Ibrutinib (Imbruvica; Janssen, Pharmacyclics) is a first-in-class inhibitor of the enzyme Bruton’s tyrosine kinase, essential for B-cell development. It is FDA-approved for the treatment of chronic lymphocytic leukemia and mantle cell lymphoma (MCL), an aggressive B-cell lymphoma with a poor prognosis.  Ibrutinib has previously been shown to be highly effective in MCL patients who fail initial therapy, with overall response rate (ORR) of 65% and complete response (CR) of 20% in Phase 2 studies. However, temsirolimus (Torisel, Pfizer) has demonstrated significantly longer progression-free survival (PFS) when compared to other drugs.

Researchers for this study compared ibrutinib with temsirolimus in 280 patients with relapsed or refractory MCL who had received prior therapy with rituximab. Patients were randomized to receive either oral ibrutinib (139 patients) or intravenous temsirolimus (141 patients). Treatment was carried out until disease progression or unacceptable toxicity. The primary endpoint of the study was PFS and secondary endpoints were ORR, overall survival (OS), time to next treatment (TTNT), time to worsening of lymphoma symptoms, and safety.

The results showed that the median PFS was of 14.6 months for the ibrutinib group and 6.2 months for the temsirolimus group. Moreover, at the two-year mark, more patients in the ibrutinib group achieved PFS compared to temsirolimus-treated patients, 41% versus 7%, respectively. Additionally, ORR was significantly higher for ibrutinib when compared to temsirolimus (71.9% vs 40.4%), and the complete response rate was 18.7% for ibrutinib and 1.4% for temsirolimus. Ibrutinib reduced the risk of death by 24% and a greater number of treated patients avoided a worsening of their lymphoma symptoms (27% versus 52% worsening).

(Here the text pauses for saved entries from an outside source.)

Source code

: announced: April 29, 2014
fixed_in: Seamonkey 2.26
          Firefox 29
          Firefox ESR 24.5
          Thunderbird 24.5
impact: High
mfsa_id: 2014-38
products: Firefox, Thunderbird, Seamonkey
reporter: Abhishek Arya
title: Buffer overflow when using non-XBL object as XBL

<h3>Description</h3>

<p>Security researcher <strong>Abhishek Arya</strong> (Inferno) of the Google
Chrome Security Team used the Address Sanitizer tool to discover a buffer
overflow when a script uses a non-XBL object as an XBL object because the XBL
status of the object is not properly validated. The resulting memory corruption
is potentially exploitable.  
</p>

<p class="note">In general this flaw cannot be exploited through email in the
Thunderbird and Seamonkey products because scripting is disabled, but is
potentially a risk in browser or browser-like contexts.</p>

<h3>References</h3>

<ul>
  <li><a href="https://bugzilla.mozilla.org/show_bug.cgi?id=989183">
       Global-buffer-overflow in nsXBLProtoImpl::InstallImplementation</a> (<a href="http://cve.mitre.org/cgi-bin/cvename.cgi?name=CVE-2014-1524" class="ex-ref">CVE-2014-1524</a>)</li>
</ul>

Median TTNT with ibrutinib was not reached versus 11.6 months with temsirolimus; median treatment duration was of 14.4 months for ibrutinib and three months for temsirolimus. Discontinuation of treatment due to adverse effects (AEs) was seen in 6.5% of subjects receiving ibrutinib and 25.5% of subjects receiving temsirolimus. The most common AEs for ibrutinib treatment included diarrhea, fatigue, and cough. Most common Grade 3 AEs, including thrombocytopenia (platelet deficiency), anemia, and neutropenia (low concentration of neutrophils), were observed in 67.6% of ibrutinib patients and 87.1% of temsirolimus patients.

Although researchers warn that results might be confounded due to 23% of patients crossing over to the ibrutinib group, the study’s conclusions state that “ibrutinib is superior to temsirolimus for PFS and ORR, and showed preferable tolerability. The results of this phase 3 trial confirm the efficacy and favorable safety profile of ibrutinib shown in phase 2 studies. Future concepts will investigate ibrutinib-based combination approaches for patients with R/R MCL.”